* _Exercise_: Lines that include the string "type" are the ones to copy from the entries below.

* _Source texts of formatted documents_:
== Segment start ==

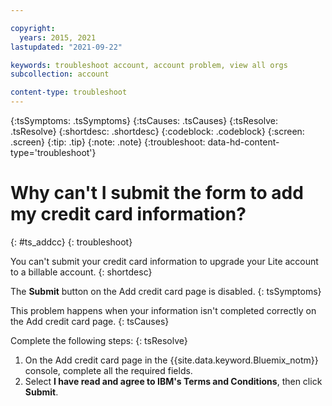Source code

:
 ```yaml
---

copyright:
  years: 2015, 2021
lastupdated: "2021-09-22"

keywords: troubleshoot account, account problem, view all orgs 
subcollection: account

content-type: troubleshoot
---
```


{:tsSymptoms: .tsSymptoms}
{:tsCauses: .tsCauses}
{:tsResolve: .tsResolve}
{:shortdesc: .shortdesc}
{:codeblock: .codeblock}
{:screen: .screen}
{:tip: .tip}
{:note: .note}
{:troubleshoot: data-hd-content-type='troubleshoot'}

# Why can't I submit the form to add my credit card information?
{: #ts_addcc}
{: troubleshoot}

You can't submit your credit card information to upgrade your Lite account to a billable account.
{: shortdesc}

The **Submit** button on the Add credit card page is disabled.
{: tsSymptoms}

This problem happens when your information isn't completed correctly on the Add credit card page.
{: tsCauses}

Complete the following steps:
{: tsResolve}

1. On the Add credit card page in the {{site.data.keyword.Bluemix_notm}} console, complete all the required fields.
1. Select **I have read and agree to IBM's Terms and Conditions**, then click **Submit**.
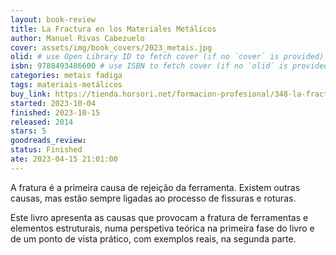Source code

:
 ```yaml
---
layout: book-review
title: La Fractura en los Materiales Metálicos
author: Manuel Rivas Cabezuelo
cover: assets/img/book_covers/2023_metais.jpg
olid: # use Open Library ID to fetch cover (if no `cover` is provided)
isbn: 9788493486600 # use ISBN to fetch cover (if no `olid` is provided, dashes are optional)
categories: metais fadiga
tags: materiais-metálicos
buy_link: https://tienda.horsori.net/formacion-profesional/348-la-fractura-en-los-materiales-metalicos-9788493486600.html
started: 2023-10-04
finished: 2023-10-15
released: 2014
stars: 5
goodreads_review:
status: Finished
ate: 2023-04-15 21:01:00
---
```


A fratura é a primeira causa de rejeição da ferramenta. Existem outras causas, mas estão sempre ligadas ao processo de fissuras e roturas.

Este livro apresenta as causas que provocam a fratura de ferramentas e elementos estruturais, numa perspetiva teórica na primeira fase do livro e de um ponto de vista prático, com exemplos reais, na segunda parte.
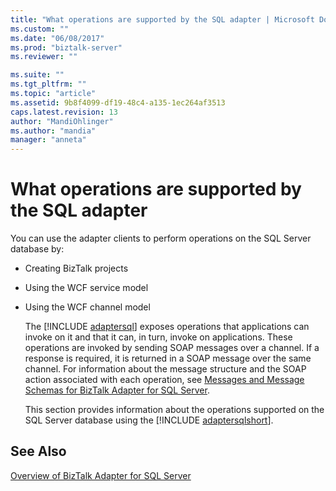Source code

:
 ```yaml
---
title: "What operations are supported by the SQL adapter | Microsoft Docs"
ms.custom: ""
ms.date: "06/08/2017"
ms.prod: "biztalk-server"
ms.reviewer: ""

ms.suite: ""
ms.tgt_pltfrm: ""
ms.topic: "article"
ms.assetid: 9b8f4099-df19-48c4-a135-1ec264af3513
caps.latest.revision: 13
author: "MandiOhlinger"
ms.author: "mandia"
manager: "anneta"
---
```

# What operations are supported by the SQL adapter
You can use the adapter clients to perform operations on the SQL Server database by:  
  
- Creating BizTalk projects  
  
- Using the WCF service model  
  
- Using the WCF channel model  
  
  The [!INCLUDE [adaptersql](../../includes/adaptersql-md.md)] exposes operations that applications can invoke on it and that it can, in turn, invoke on applications. These operations are invoked by sending SOAP messages over a channel. If a response is required, it is returned in a SOAP message over the same channel. For information about the message structure and the SOAP action associated with each operation, see [Messages and Message Schemas for BizTalk Adapter for SQL Server](../../adapters-and-accelerators/adapter-sql/messages-and-message-schemas-for-biztalk-adapter-for-sql-server.md).  
  
  This section provides information about the operations supported on the SQL Server database using the [!INCLUDE [adaptersqlshort](../../includes/adaptersqlshort-md.md)].  
  
 
  
## See Also  
 [Overview of BizTalk Adapter for SQL Server](../../adapters-and-accelerators/adapter-sql/overview-of-biztalk-adapter-for-sql-server.md)
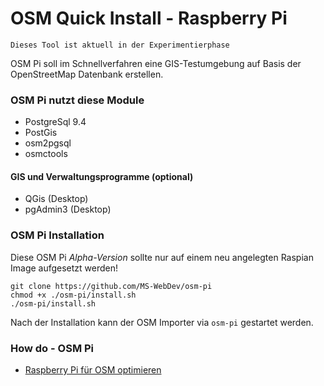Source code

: # OSM Quick Install - Raspberry Pi
```
Dieses Tool ist aktuell in der Experimentierphase
```
OSM Pi soll im Schnellverfahren eine GIS-Testumgebung auf Basis der OpenStreetMap Datenbank erstellen.

### OSM Pi nutzt diese Module
+ PostgreSql 9.4
+ PostGis
+ osm2pgsql
+ osmctools

#### GIS und Verwaltungsprogramme (optional)
+ QGis (Desktop)
+ pgAdmin3 (Desktop)

### OSM Pi Installation

Diese OSM Pi *Alpha-Version* sollte nur auf einem neu angelegten Raspian Image aufgesetzt werden!

```Shell
git clone https://github.com/MS-WebDev/osm-pi
chmod +x ./osm-pi/install.sh
./osm-pi/install.sh
```
Nach der Installation kann der OSM Importer via `osm-pi` gestartet werden. 

### How do - OSM Pi
+ [Raspberry Pi für OSM optimieren](https://github.com/MS-WebDev/osm-pi/wiki/Raspberry-Pi-f%C3%BCr-OSM-optimieren)
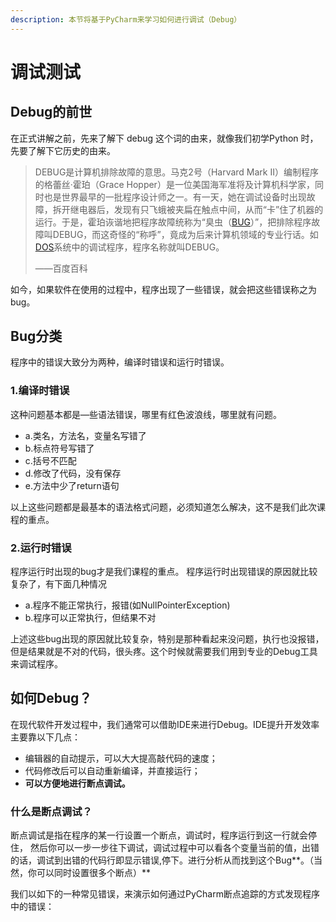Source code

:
 ```yaml
---
description: 本节将基于PyCharm来学习如何进行调试（Debug）
---
```


# 调试测试

## Debug的前世

在正式讲解之前，先来了解下 debug 这个词的由来，就像我们初学Python 时，先要了解下它历史的由来。

> DEBUG是计算机排除故障的意思。马克2号（Harvard Mark II）编制程序的格蕾丝·霍珀（Grace Hopper）是一位美国海军准将及计算机科学家，同时也是世界最早的一批程序设计师之一。有一天，她在调试设备时出现故障，拆开继电器后，发现有只飞蛾被夹扁在触点中间，从而“卡”住了机器的运行。于是，霍珀诙谐地把程序故障统称为“臭虫（[BUG](https://baike.baidu.com/item/BUG/3353935)）”，把排除程序故障叫DEBUG，而这奇怪的“称呼”，竟成为后来计算机领域的专业行话。如[DOS](https://baike.baidu.com/item/DOS/32025)系统中的调试程序，程序名称就叫DEBUG。
>
> ——百度百科

如今，如果软件在使用的过程中，程序出现了一些错误，就会把这些错误称之为 bug。

## Bug分类

程序中的错误大致分为两种，编译时错误和运行时错误。

### 1.编译时错误

这种问题基本都是—些语法错误，哪里有红色波浪线，哪里就有问题。

* a.类名，方法名，变量名写错了
* b.标点符号写错了
* c.括号不匹配
* d.修改了代码，没有保存
* e.方法中少了return语句

以上这些问题都是最基本的语法格式问题，必须知道怎么解决，这不是我们此次课程的重点。&#x20;

### 2.运行时错误

程序运行时出现的bug才是我们课程的重点。 程序运行时出现错误的原因就比较复杂了，有下面几种情况&#x20;

* a.程序不能正常执行，报错(如NullPointerException)&#x20;
* b.程序可以正常执行，但结果不对

上述这些bug出现的原因就比较复杂，特别是那种看起来没问题，执行也没报错，但是结果就是不对的代码，很头疼。这个时候就需要我们用到专业的Debug工具来调试程序。

## 如何Debug？

在现代软件开发过程中，我们通常可以借助IDE来进行Debug。IDE提升开发效率主要靠以下几点：

* 编辑器的自动提示，可以大大提高敲代码的速度；
* 代码修改后可以自动重新编译，并直接运行；
* **可以方便地进行断点调试。**

### **什么是断点调试？**

断点调试是指在程序的某一行设置一个断点，调试时，程序运行到这一行就会停住， 然后你可以一步一步往下调试，调试过程中可以看各个变量当前的值，出错的话，调试到出错的代码行即显示错误,停下。进行分析从而找到这个Bug**。（当然，你可以同时设置很多个断点）**

我们以如下的一种常见错误，来演示如何通过PyCharm断点追踪的方式发现程序中的错误：

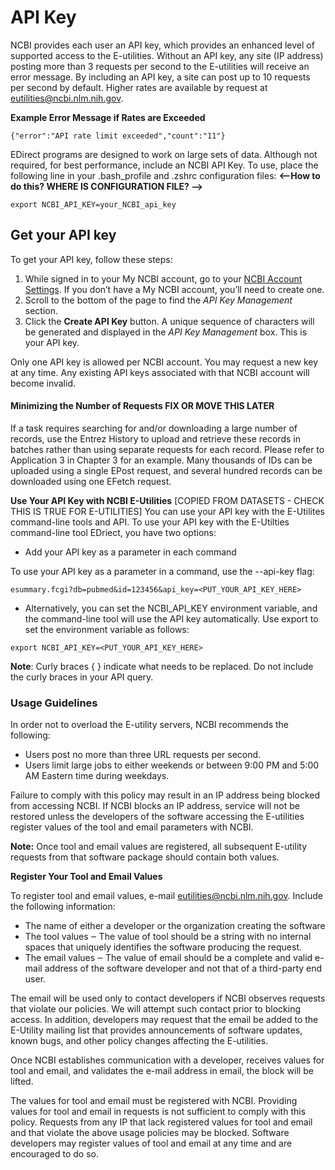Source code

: # API Key
   
NCBI provides each user an API key, which provides an enhanced level of supported access to the E-utilities. Without an API key, any site (IP address) posting more than 3 requests per second to the E-utilities will receive an error message. By including an API key, a site can post up to 10 requests per second by default. Higher rates are available by request at [eutilities@ncbi.nlm.nih.gov](mailto:eutilities@ncbi.nlm.nih.gov). 

**Example Error Message if Rates are Exceeded**

```{"error":"API rate limit exceeded","count":"11"}```

EDirect programs are designed to work on large sets of data. Although not required, for best performance, include an NCBI API Key. To use, place the following line in your .bash_profile and .zshrc configuration files:  **<--How to do this? WHERE IS CONFIGURATION FILE? -->**

  `export NCBI_API_KEY=your_NCBI_api_key`

## Get your API key
To get your API key, follow these steps:
1. While signed in to your My NCBI account, go to your [NCBI Account Settings](https://account.ncbi.nlm.nih.gov/settings/). If you don’t have a My NCBI account, you’ll need to create one.
2. Scroll to the bottom of the page to find the _API Key Management_ section.
3. Click the **Create API Key**  button. A unique sequence of characters will be generated and displayed in the  _API Key Management_  box. This is your API key.

Only one API key is allowed per NCBI account. You may request a new key at any time. Any existing API keys associated with that NCBI account will become invalid.



#### Minimizing the Number of Requests   **FIX OR MOVE THIS LATER**
If a task requires searching for and/or downloading a large number of records,  use the Entrez History to upload and retrieve these records in batches rather than using separate requests for each record. 
Please refer to Application 3 in Chapter 3 for an example. Many thousands of IDs can be uploaded using a single EPost request, and several hundred records can be downloaded using one EFetch request.

  

**Use Your API Key with NCBI E-Utilities**   [COPIED FROM DATASETS - CHECK THIS IS TRUE FOR E-UTILITIES]
You can use your API key with the E-Utilites command-line tools and API. To use your API key with the E-Utilties command-line tool EDriect, you have two options:
  * Add your API key as a parameter in each command

To use your API key as a parameter in a command, use the --api-key flag:

```esummary.fcgi?db=pubmed&id=123456&api_key=<PUT_YOUR_API_KEY_HERE>```
  * Alternatively, you can set the NCBI_API_KEY environment variable, and the command-line tool will use the API key automatically. Use export to set the environment variable as follows:

```export NCBI_API_KEY=<PUT_YOUR_API_KEY_HERE>```

**Note**: Curly braces {  } indicate what needs to be replaced. Do not include the curly braces in your API query.

### Usage Guidelines

In order not to overload the E-utility servers, NCBI recommends the following:

  * Users post no more than three URL requests per second.
  * Users limit large jobs to either weekends or between 9:00 PM and 5:00 AM Eastern time during weekdays.

Failure to comply with this policy may result in an IP address being blocked from accessing NCBI. If NCBI blocks an IP address, service will not be restored unless the developers of the software accessing the E-utilities register values of the tool and email parameters with NCBI. 

**Note:** Once tool and email values are registered, all subsequent E-utility requests from that software package should contain both values. 

**Register Your Tool and Email Values**

To register tool and email values, e-mail [eutilities@ncbi.nlm.nih.gov](mailto:eutilities@ncbi.nlm.nih.gov). Include the following information: 
  * The name of either a developer or the organization creating the software
  * The tool values
    ‒	The value of tool should be a string with no internal spaces that uniquely identifies the software producing the request. 
  * The email values 
    ‒	The value of email should be a complete and valid e-mail address of the software developer and not that of a third-party end user. 

The email will be used only to contact developers if NCBI observes requests that violate our policies. We will attempt such contact prior to blocking access. In addition, developers may request that the email be added to the E-Utility mailing list that provides announcements of software updates, known bugs, and other policy changes affecting the E-utilities. 

Once NCBI establishes communication with a developer, receives values for tool and email, and validates the e-mail address in email, the block will be lifted. 

The values for tool and email  must be registered with NCBI. Providing values for tool and email in requests is not sufficient to comply with this policy. Requests from any IP that lack registered values for tool and email and that violate the above usage policies may be blocked. Software developers may register values of tool and email at any time and are encouraged to do so.
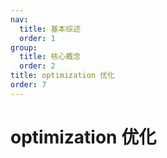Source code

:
 ```yaml
---
nav:
  title: 基本综述
  order: 1
group:
  title: 核心概念
  order: 2
title: optimization 优化
order: 7
---
```


# optimization 优化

== Segment end ==

* _Result of the task_:
content-type: troubleshoot
{:troubleshoot: data-hd-content-type='troubleshoot'}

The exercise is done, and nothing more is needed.